Wildlife sanctuary in India

Gandhi Sagar Sanctuary is a wildlife sanctuary situated on the northern boundary of Mandsaur and Neemuch districts in Madhya Pradesh, India. It is spread over an area of 368.62 km2 adjoining Rajasthan state in India. It was notified in 1974 and more area was added in 1983. The Chambal River passes through the sanctuary dividing it into two parts. The western part is in Neemuch district and eastern part is in Mandsaur district. It is in the Khathiar-Gir dry deciduous forests ecoregion.

==Flora and fauna==
The Sanctuary is open throughout the year. With a varied terrain of wooded hills – the forest being dry, mixed and deciduous- and flat grasslands around Gandhi sagar dam submergence, it offers abundant opportunities of sighting a variety of wildlife. The principal tree species found in the Sanctuary are Khair (Acacia catechu), Salai, Kardhai, Dhawda, Tendu, Palash etc.

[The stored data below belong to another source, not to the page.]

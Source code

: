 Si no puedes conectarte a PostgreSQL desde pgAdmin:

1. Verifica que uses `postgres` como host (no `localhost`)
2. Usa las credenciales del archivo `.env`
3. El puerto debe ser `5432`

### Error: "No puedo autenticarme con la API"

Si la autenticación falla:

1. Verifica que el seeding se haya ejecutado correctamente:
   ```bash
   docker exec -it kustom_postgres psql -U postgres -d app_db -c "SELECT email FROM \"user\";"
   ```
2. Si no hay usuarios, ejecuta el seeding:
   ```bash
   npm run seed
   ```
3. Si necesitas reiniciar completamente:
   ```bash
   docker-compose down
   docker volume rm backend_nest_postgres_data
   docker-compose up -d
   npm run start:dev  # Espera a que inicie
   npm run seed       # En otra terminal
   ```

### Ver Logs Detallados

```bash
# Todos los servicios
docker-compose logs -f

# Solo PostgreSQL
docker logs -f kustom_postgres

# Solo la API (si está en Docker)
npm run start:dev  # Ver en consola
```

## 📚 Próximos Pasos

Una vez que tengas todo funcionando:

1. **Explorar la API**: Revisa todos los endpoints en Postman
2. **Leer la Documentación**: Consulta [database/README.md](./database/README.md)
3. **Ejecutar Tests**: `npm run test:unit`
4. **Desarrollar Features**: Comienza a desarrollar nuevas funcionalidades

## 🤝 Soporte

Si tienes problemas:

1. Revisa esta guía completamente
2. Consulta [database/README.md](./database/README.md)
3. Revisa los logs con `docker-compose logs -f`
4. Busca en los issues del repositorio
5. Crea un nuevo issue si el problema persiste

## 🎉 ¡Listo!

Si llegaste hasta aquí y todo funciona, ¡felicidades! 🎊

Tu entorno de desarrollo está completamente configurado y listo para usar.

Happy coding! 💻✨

The main predators found here are cheetah, dhole, Indian leopard, striped hyena, and Indian jackal. In 2025, a caracal was spotted here, a cat species critically endangered in India. Common herbivores include chinkara, nilgai, chital, Indian boar, and sambar deer. Other notable species here are sloth bear, Indian pangolin, northern plains gray langur, smooth-coated otter, Indian peafowl, and the mugger crocodile.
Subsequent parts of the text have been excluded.